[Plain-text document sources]
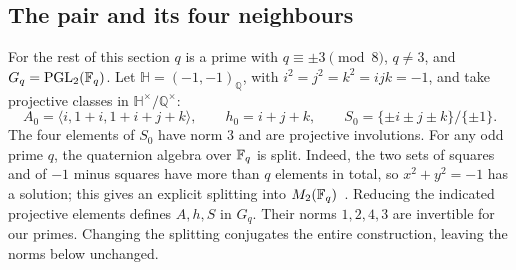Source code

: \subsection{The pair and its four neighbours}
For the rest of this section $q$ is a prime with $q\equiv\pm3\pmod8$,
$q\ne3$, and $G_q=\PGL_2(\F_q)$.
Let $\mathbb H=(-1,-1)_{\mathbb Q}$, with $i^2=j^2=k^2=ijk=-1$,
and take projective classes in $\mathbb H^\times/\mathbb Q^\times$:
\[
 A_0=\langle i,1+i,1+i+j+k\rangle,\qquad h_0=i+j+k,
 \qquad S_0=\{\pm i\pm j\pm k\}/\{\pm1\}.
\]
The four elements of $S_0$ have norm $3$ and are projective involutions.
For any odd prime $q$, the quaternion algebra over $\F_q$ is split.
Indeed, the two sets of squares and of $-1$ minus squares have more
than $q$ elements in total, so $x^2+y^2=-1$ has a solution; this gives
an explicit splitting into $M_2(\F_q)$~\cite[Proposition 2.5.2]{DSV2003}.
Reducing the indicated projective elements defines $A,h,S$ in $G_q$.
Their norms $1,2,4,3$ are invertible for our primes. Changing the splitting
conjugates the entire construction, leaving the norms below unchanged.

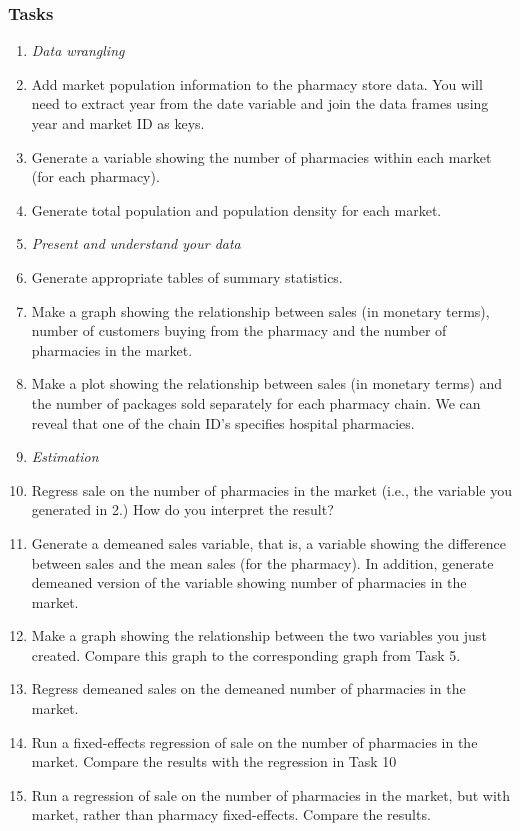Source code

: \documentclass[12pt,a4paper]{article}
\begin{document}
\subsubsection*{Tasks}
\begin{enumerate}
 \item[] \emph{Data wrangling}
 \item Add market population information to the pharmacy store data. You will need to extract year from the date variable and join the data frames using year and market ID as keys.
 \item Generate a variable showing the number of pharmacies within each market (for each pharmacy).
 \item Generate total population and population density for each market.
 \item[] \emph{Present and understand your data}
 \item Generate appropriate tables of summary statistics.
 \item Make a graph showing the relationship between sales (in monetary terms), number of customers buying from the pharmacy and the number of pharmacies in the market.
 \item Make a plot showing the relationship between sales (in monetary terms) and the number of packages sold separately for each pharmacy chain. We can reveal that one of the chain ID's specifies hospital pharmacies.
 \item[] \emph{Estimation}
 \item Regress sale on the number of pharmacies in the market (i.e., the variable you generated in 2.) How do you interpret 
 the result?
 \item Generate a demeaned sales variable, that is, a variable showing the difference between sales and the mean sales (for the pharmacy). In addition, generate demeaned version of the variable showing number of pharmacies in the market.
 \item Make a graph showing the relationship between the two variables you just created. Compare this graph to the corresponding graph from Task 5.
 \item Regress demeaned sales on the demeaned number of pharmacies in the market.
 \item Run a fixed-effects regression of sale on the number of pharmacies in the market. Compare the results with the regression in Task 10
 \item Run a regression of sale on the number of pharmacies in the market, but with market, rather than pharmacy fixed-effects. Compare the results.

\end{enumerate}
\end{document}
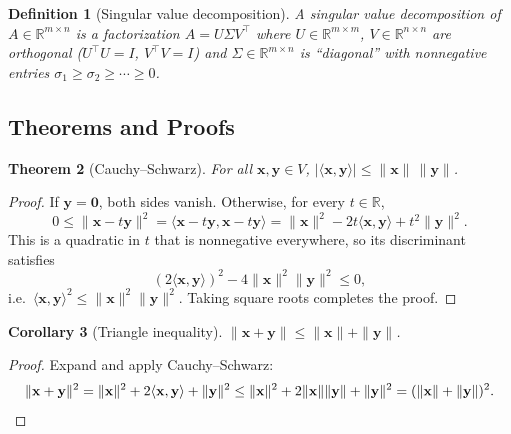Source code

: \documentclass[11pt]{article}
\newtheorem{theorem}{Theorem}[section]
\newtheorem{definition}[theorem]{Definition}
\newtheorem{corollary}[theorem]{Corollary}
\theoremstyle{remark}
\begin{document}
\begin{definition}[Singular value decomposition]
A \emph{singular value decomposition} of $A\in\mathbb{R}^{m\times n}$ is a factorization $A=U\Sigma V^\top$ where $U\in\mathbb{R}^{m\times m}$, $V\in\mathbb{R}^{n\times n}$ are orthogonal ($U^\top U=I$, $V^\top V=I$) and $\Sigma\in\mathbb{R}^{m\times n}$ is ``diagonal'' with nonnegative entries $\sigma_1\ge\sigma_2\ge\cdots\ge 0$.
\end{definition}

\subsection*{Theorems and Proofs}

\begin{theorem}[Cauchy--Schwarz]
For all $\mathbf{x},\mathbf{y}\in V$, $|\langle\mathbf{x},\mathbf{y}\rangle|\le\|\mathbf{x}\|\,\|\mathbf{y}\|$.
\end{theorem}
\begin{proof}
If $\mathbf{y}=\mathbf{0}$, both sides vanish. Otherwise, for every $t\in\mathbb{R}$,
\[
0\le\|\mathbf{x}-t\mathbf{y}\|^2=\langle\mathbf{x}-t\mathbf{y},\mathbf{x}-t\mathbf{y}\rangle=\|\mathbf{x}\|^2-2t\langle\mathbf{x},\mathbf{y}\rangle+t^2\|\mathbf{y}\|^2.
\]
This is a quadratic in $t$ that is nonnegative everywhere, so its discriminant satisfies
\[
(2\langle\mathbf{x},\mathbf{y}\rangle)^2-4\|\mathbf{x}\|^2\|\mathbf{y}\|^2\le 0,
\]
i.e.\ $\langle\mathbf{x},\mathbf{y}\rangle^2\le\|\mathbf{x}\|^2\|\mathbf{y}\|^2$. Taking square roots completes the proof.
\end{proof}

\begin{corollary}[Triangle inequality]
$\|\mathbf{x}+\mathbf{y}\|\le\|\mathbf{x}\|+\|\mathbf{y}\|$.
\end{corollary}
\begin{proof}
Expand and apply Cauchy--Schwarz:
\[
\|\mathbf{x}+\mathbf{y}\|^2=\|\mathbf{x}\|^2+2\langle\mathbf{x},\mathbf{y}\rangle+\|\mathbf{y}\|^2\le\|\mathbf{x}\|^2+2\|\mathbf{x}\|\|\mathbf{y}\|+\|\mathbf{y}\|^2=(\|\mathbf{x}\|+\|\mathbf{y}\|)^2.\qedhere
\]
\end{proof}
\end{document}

### TRY IT
Each entry should be output word for word, with no pictures carried over.

### YOUR SOLUTION
Source code

: \subsection{The pair and its four neighbours}
For the rest of this section $q$ is a prime with $q\equiv\pm3\pmod8$,
$q\ne3$, and $G_q=\PGL_2(\F_q)$.
Let $\mathbb H=(-1,-1)_{\mathbb Q}$, with $i^2=j^2=k^2=ijk=-1$,
and take projective classes in $\mathbb H^\times/\mathbb Q^\times$:
\[
 A_0=\langle i,1+i,1+i+j+k\rangle,\qquad h_0=i+j+k,
 \qquad S_0=\{\pm i\pm j\pm k\}/\{\pm1\}.
\]
The four elements of $S_0$ have norm $3$ and are projective involutions.
For any odd prime $q$, the quaternion algebra over $\F_q$ is split.
Indeed, the two sets of squares and of $-1$ minus squares have more
than $q$ elements in total, so $x^2+y^2=-1$ has a solution; this gives
an explicit splitting into $M_2(\F_q)$~\cite[Proposition 2.5.2]{DSV2003}.
Reducing the indicated projective elements defines $A,h,S$ in $G_q$.
Their norms $1,2,4,3$ are invertible for our primes. Changing the splitting
conjugates the entire construction, leaving the norms below unchanged.

Source code

: \documentclass[12pt,a4paper]{article}
\begin{document}
\subsubsection*{Tasks}
\begin{enumerate}
 \item[] \emph{Data wrangling}
 \item Add market population information to the pharmacy store data. You will need to extract year from the date variable and join the data frames using year and market ID as keys.
 \item Generate a variable showing the number of pharmacies within each market (for each pharmacy).
 \item Generate total population and population density for each market.
 \item[] \emph{Present and understand your data}
 \item Generate appropriate tables of summary statistics.
 \item Make a graph showing the relationship between sales (in monetary terms), number of customers buying from the pharmacy and the number of pharmacies in the market.
 \item Make a plot showing the relationship between sales (in monetary terms) and the number of packages sold separately for each pharmacy chain. We can reveal that one of the chain ID's specifies hospital pharmacies.
 \item[] \emph{Estimation}
 \item Regress sale on the number of pharmacies in the market (i.e., the variable you generated in 2.) How do you interpret 
 the result?
 \item Generate a demeaned sales variable, that is, a variable showing the difference between sales and the mean sales (for the pharmacy). In addition, generate demeaned version of the variable showing number of pharmacies in the market.
 \item Make a graph showing the relationship between the two variables you just created. Compare this graph to the corresponding graph from Task 5.
 \item Regress demeaned sales on the demeaned number of pharmacies in the market.
 \item Run a fixed-effects regression of sale on the number of pharmacies in the market. Compare the results with the regression in Task 10
 \item Run a regression of sale on the number of pharmacies in the market, but with market, rather than pharmacy fixed-effects. Compare the results.

\end{enumerate}
\end{document}
Source code

: \documentclass[11pt]{article}
\newtheorem{theorem}{Theorem}[section]
\newtheorem{definition}[theorem]{Definition}
\newtheorem{corollary}[theorem]{Corollary}
\theoremstyle{remark}
\begin{document}
\begin{definition}[Singular value decomposition]
A \emph{singular value decomposition} of $A\in\mathbb{R}^{m\times n}$ is a factorization $A=U\Sigma V^\top$ where $U\in\mathbb{R}^{m\times m}$, $V\in\mathbb{R}^{n\times n}$ are orthogonal ($U^\top U=I$, $V^\top V=I$) and $\Sigma\in\mathbb{R}^{m\times n}$ is ``diagonal'' with nonnegative entries $\sigma_1\ge\sigma_2\ge\cdots\ge 0$.
\end{definition}

\subsection*{Theorems and Proofs}

\begin{theorem}[Cauchy--Schwarz]
For all $\mathbf{x},\mathbf{y}\in V$, $|\langle\mathbf{x},\mathbf{y}\rangle|\le\|\mathbf{x}\|\,\|\mathbf{y}\|$.
\end{theorem}
\begin{proof}
If $\mathbf{y}=\mathbf{0}$, both sides vanish. Otherwise, for every $t\in\mathbb{R}$,
\[
0\le\|\mathbf{x}-t\mathbf{y}\|^2=\langle\mathbf{x}-t\mathbf{y},\mathbf{x}-t\mathbf{y}\rangle=\|\mathbf{x}\|^2-2t\langle\mathbf{x},\mathbf{y}\rangle+t^2\|\mathbf{y}\|^2.
\]
This is a quadratic in $t$ that is nonnegative everywhere, so its discriminant satisfies
\[
(2\langle\mathbf{x},\mathbf{y}\rangle)^2-4\|\mathbf{x}\|^2\|\mathbf{y}\|^2\le 0,
\]
i.e.\ $\langle\mathbf{x},\mathbf{y}\rangle^2\le\|\mathbf{x}\|^2\|\mathbf{y}\|^2$. Taking square roots completes the proof.
\end{proof}

\begin{corollary}[Triangle inequality]
$\|\mathbf{x}+\mathbf{y}\|\le\|\mathbf{x}\|+\|\mathbf{y}\|$.
\end{corollary}
\begin{proof}
Expand and apply Cauchy--Schwarz:
\[
\|\mathbf{x}+\mathbf{y}\|^2=\|\mathbf{x}\|^2+2\langle\mathbf{x},\mathbf{y}\rangle+\|\mathbf{y}\|^2\le\|\mathbf{x}\|^2+2\|\mathbf{x}\|\|\mathbf{y}\|+\|\mathbf{y}\|^2=(\|\mathbf{x}\|+\|\mathbf{y}\|)^2.\qedhere
\]
\end{proof}
\end{document}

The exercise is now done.